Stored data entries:
------
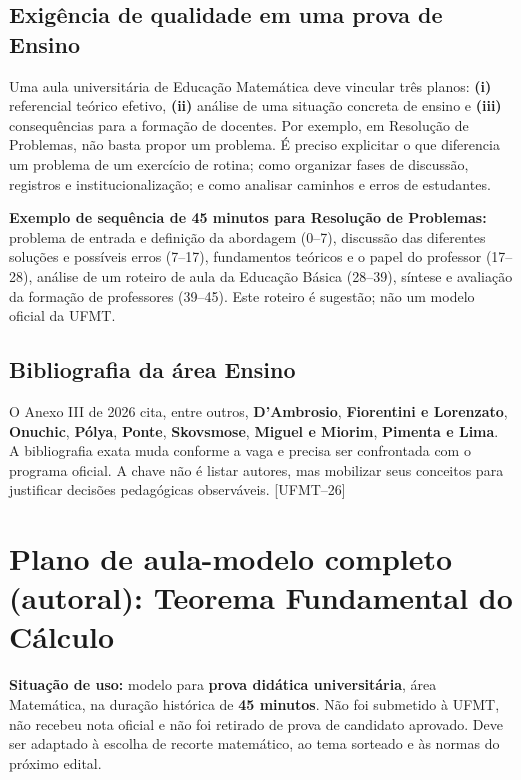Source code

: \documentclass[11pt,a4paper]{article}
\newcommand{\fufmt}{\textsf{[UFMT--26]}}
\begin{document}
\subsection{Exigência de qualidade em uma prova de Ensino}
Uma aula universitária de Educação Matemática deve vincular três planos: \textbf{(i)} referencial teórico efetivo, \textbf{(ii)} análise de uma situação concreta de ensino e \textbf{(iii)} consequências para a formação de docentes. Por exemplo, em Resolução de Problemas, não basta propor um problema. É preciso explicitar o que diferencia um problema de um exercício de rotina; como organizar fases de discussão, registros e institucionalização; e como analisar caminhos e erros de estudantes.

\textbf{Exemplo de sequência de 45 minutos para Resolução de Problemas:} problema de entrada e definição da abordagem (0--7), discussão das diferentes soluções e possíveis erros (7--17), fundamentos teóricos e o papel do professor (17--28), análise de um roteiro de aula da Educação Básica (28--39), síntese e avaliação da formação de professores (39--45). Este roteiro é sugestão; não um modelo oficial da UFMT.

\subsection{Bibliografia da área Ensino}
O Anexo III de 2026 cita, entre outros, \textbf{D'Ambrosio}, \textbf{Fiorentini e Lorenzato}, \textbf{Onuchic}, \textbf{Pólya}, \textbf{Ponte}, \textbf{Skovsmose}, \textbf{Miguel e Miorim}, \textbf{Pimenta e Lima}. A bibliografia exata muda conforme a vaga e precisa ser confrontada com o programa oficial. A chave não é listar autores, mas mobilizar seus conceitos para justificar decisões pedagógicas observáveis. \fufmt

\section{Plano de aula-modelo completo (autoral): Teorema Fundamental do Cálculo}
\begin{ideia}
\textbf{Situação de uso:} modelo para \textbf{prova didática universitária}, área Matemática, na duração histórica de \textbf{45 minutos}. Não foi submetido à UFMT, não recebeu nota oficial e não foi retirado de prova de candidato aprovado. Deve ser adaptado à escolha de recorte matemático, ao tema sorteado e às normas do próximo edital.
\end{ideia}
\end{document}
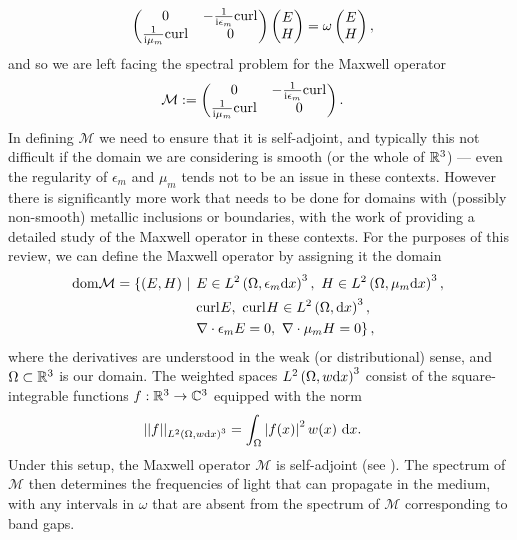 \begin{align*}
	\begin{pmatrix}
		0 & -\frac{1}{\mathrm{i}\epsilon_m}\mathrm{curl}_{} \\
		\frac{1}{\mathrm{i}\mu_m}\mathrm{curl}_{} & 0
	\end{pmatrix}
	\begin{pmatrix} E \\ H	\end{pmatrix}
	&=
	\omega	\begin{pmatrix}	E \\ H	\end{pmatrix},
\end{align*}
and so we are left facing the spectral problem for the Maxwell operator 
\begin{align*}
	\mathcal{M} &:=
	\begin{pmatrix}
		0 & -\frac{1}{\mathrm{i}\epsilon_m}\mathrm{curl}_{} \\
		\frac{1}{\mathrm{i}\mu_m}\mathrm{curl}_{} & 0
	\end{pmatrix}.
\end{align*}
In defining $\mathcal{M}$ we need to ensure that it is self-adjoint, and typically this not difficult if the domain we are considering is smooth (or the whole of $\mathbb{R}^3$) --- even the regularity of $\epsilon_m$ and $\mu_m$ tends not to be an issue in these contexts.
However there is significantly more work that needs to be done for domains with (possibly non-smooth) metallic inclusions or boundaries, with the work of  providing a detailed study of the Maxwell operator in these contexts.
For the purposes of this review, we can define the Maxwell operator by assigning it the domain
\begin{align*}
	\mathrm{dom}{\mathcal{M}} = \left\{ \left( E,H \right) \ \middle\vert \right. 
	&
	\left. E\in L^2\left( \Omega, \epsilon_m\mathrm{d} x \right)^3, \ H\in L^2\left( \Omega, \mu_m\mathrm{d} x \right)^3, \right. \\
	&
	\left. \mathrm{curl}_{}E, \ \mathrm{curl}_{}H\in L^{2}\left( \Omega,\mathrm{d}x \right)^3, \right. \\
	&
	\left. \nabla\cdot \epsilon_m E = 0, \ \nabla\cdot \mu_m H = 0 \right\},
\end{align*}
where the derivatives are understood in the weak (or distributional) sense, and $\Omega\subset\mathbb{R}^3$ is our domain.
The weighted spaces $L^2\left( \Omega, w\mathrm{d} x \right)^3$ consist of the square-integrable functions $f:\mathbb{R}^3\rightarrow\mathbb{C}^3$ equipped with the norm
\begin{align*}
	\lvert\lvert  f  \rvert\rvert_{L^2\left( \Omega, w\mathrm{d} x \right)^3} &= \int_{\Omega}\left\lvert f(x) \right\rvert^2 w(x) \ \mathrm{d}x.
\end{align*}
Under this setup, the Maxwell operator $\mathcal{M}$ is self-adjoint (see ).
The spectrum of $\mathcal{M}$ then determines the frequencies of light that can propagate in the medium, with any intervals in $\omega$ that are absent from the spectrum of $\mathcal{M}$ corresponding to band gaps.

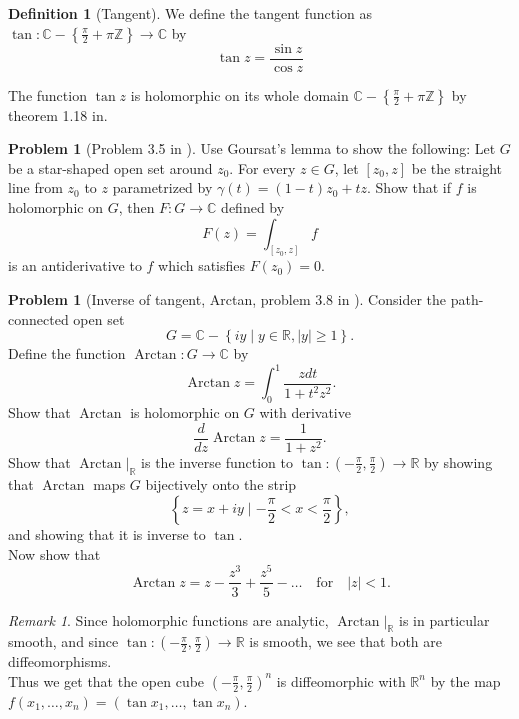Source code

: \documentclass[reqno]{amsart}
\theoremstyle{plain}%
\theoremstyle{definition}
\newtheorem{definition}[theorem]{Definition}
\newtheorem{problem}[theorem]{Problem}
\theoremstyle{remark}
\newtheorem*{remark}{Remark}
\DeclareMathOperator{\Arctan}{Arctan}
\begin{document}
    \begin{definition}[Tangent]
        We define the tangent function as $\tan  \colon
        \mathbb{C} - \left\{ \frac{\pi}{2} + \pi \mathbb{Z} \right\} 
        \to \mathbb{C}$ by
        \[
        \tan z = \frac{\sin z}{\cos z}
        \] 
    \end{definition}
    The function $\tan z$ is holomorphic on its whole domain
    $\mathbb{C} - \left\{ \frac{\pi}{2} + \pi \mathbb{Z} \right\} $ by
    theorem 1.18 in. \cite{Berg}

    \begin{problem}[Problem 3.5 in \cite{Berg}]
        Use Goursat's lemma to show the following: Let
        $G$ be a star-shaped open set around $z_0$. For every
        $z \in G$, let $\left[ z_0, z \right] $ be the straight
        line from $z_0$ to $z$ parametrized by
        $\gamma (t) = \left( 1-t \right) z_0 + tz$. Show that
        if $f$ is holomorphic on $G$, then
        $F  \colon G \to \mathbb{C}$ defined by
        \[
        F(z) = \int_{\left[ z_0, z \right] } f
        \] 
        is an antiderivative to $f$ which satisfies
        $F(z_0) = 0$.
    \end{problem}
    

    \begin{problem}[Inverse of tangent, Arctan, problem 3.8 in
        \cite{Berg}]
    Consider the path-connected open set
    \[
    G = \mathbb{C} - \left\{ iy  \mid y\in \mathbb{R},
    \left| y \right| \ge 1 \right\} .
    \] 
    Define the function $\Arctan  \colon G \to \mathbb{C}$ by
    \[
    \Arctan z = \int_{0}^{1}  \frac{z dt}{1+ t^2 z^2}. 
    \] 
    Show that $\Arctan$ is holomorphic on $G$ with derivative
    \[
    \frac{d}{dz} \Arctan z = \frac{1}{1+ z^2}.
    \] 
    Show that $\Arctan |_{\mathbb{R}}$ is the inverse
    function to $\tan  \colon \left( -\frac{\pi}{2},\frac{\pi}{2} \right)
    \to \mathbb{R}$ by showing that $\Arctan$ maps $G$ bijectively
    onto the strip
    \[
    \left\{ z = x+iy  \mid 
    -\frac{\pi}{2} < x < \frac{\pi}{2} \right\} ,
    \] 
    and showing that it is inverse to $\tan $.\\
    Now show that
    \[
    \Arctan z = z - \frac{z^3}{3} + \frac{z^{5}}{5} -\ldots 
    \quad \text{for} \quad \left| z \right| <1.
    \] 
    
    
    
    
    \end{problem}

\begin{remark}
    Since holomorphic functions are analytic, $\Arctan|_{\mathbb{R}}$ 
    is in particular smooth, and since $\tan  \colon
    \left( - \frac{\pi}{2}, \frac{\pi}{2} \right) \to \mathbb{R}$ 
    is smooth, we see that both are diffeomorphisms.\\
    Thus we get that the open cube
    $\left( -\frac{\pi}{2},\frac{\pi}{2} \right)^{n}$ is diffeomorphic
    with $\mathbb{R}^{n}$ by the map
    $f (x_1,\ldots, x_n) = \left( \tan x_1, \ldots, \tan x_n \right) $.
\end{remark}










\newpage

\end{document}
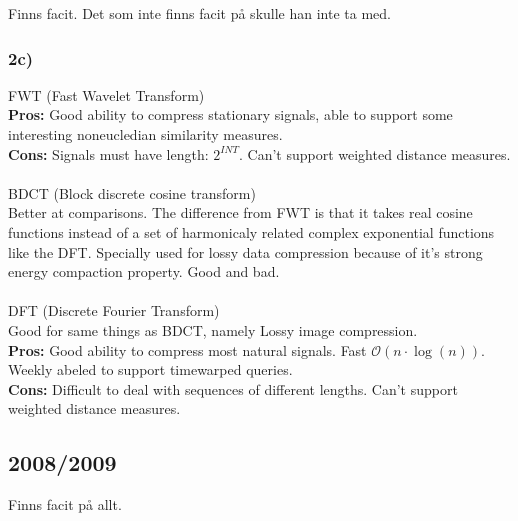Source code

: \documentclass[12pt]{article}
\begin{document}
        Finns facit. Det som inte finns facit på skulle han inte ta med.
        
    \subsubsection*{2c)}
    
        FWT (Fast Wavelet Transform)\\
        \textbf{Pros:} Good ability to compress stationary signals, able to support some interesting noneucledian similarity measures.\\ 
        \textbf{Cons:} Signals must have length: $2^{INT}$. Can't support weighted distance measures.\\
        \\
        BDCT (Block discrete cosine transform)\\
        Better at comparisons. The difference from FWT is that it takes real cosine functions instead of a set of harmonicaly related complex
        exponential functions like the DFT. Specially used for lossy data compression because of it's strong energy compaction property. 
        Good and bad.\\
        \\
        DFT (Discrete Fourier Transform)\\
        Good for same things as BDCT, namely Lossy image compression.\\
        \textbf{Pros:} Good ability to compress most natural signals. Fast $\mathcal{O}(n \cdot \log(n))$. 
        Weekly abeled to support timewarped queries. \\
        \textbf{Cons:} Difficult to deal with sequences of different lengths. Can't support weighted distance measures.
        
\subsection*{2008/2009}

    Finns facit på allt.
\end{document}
------
**ASSIGNMENT**. Copy every line in the entries above that has the string "ability" in it.

**RESULT OF THE EXERCISE**.
        \textbf{Pros:} Good ability to compress stationary signals, able to support some interesting noneucledian similarity measures.\\ 
        \textbf{Pros:} Good ability to compress most natural signals. Fast $\mathcal{O}(n \cdot \log(n))$. 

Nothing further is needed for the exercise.